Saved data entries
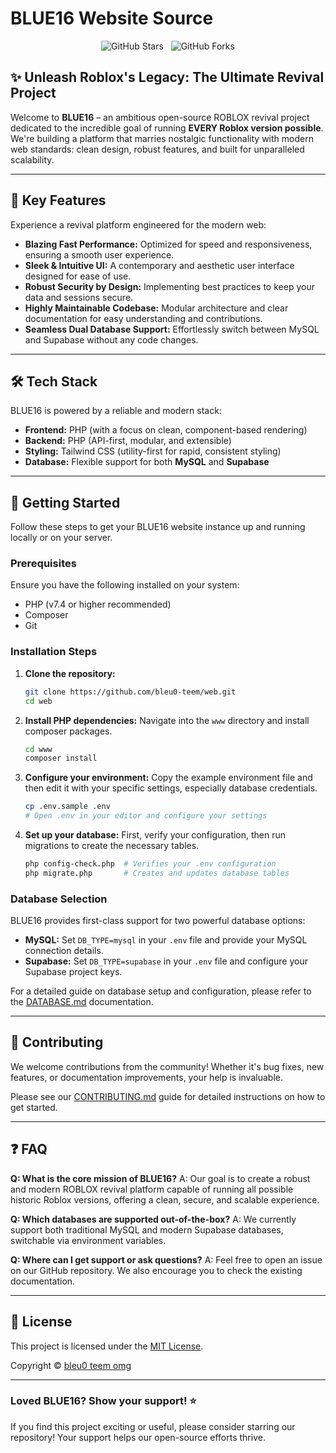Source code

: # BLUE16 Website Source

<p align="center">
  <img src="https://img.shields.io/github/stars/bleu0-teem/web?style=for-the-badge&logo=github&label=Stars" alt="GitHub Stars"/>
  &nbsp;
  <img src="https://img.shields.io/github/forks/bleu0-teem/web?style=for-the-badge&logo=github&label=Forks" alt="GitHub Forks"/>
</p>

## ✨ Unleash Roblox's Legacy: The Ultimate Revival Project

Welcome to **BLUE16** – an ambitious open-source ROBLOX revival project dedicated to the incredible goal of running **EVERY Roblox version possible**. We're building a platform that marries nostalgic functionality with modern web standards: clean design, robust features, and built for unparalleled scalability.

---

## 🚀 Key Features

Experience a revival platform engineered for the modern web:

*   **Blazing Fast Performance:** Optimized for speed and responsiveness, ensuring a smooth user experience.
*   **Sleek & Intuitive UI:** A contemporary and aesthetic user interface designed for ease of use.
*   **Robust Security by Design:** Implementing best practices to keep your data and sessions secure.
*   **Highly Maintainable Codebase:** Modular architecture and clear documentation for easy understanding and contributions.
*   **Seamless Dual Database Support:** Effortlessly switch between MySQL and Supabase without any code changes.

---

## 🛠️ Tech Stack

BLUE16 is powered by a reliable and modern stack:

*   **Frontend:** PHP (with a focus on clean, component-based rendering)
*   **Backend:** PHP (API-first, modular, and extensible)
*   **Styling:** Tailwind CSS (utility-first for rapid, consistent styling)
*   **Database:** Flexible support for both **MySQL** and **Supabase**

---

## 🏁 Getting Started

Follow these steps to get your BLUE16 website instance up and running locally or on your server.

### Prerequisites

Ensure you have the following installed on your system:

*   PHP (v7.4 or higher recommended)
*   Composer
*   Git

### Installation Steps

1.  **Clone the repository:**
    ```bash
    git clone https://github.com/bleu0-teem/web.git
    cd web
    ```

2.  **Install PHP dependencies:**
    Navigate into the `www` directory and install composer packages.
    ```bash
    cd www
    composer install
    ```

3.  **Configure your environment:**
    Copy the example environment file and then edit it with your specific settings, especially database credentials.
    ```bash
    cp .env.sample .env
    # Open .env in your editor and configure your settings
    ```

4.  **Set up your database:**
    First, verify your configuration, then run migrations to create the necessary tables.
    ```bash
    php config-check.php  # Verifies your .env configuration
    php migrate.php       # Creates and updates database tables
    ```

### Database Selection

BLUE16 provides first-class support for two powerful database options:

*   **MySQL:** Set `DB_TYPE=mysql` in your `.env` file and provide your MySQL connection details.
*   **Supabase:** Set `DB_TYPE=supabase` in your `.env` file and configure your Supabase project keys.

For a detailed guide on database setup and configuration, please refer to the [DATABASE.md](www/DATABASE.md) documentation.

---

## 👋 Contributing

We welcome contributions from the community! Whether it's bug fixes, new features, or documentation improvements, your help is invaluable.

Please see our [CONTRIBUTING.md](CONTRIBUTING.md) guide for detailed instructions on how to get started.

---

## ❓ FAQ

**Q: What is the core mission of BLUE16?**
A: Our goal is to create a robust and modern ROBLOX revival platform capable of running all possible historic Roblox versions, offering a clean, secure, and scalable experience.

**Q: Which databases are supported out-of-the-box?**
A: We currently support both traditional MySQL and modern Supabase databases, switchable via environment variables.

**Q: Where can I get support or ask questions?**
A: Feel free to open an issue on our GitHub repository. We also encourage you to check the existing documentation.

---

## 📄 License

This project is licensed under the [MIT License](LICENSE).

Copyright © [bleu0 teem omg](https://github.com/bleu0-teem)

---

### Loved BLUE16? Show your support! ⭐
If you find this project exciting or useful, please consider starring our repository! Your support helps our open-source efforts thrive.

[Try it]
Reproduce the records above exactly, leaving out every picture they contain.

[Task response]
Source code

: # BLUE16 Website Source

<p align="center">
  <img src="https://img.shields.io/github/stars/bleu0-teem/web?style=for-the-badge&logo=github&label=Stars" alt="GitHub Stars"/>
  &nbsp;
  <img src="https://img.shields.io/github/forks/bleu0-teem/web?style=for-the-badge&logo=github&label=Forks" alt="GitHub Forks"/>
</p>

## ✨ Unleash Roblox's Legacy: The Ultimate Revival Project

Welcome to **BLUE16** – an ambitious open-source ROBLOX revival project dedicated to the incredible goal of running **EVERY Roblox version possible**. We're building a platform that marries nostalgic functionality with modern web standards: clean design, robust features, and built for unparalleled scalability.

---

## 🚀 Key Features

Experience a revival platform engineered for the modern web:

*   **Blazing Fast Performance:** Optimized for speed and responsiveness, ensuring a smooth user experience.
*   **Sleek & Intuitive UI:** A contemporary and aesthetic user interface designed for ease of use.
*   **Robust Security by Design:** Implementing best practices to keep your data and sessions secure.
*   **Highly Maintainable Codebase:** Modular architecture and clear documentation for easy understanding and contributions.
*   **Seamless Dual Database Support:** Effortlessly switch between MySQL and Supabase without any code changes.

---

## 🛠️ Tech Stack

BLUE16 is powered by a reliable and modern stack:

*   **Frontend:** PHP (with a focus on clean, component-based rendering)
*   **Backend:** PHP (API-first, modular, and extensible)
*   **Styling:** Tailwind CSS (utility-first for rapid, consistent styling)
*   **Database:** Flexible support for both **MySQL** and **Supabase**

---

## 🏁 Getting Started

Follow these steps to get your BLUE16 website instance up and running locally or on your server.

### Prerequisites

Ensure you have the following installed on your system:

*   PHP (v7.4 or higher recommended)
*   Composer
*   Git

### Installation Steps

1.  **Clone the repository:**
    ```bash
    git clone https://github.com/bleu0-teem/web.git
    cd web
    ```

2.  **Install PHP dependencies:**
    Navigate into the `www` directory and install composer packages.
    ```bash
    cd www
    composer install
    ```

3.  **Configure your environment:**
    Copy the example environment file and then edit it with your specific settings, especially database credentials.
    ```bash
    cp .env.sample .env
    # Open .env in your editor and configure your settings
    ```

4.  **Set up your database:**
    First, verify your configuration, then run migrations to create the necessary tables.
    ```bash
    php config-check.php  # Verifies your .env configuration
    php migrate.php       # Creates and updates database tables
    ```

### Database Selection

BLUE16 provides first-class support for two powerful database options:

*   **MySQL:** Set `DB_TYPE=mysql` in your `.env` file and provide your MySQL connection details.
*   **Supabase:** Set `DB_TYPE=supabase` in your `.env` file and configure your Supabase project keys.

For a detailed guide on database setup and configuration, please refer to the [DATABASE.md](www/DATABASE.md) documentation.

---

## 👋 Contributing

We welcome contributions from the community! Whether it's bug fixes, new features, or documentation improvements, your help is invaluable.

Please see our [CONTRIBUTING.md](CONTRIBUTING.md) guide for detailed instructions on how to get started.

---

## ❓ FAQ

**Q: What is the core mission of BLUE16?**
A: Our goal is to create a robust and modern ROBLOX revival platform capable of running all possible historic Roblox versions, offering a clean, secure, and scalable experience.

**Q: Which databases are supported out-of-the-box?**
A: We currently support both traditional MySQL and modern Supabase databases, switchable via environment variables.

**Q: Where can I get support or ask questions?**
A: Feel free to open an issue on our GitHub repository. We also encourage you to check the existing documentation.

---

## 📄 License

This project is licensed under the [MIT License](LICENSE).

Copyright © [bleu0 teem omg](https://github.com/bleu0-teem)

---

### Loved BLUE16? Show your support! ⭐
If you find this project exciting or useful, please consider starring our repository! Your support helps our open-source efforts thrive.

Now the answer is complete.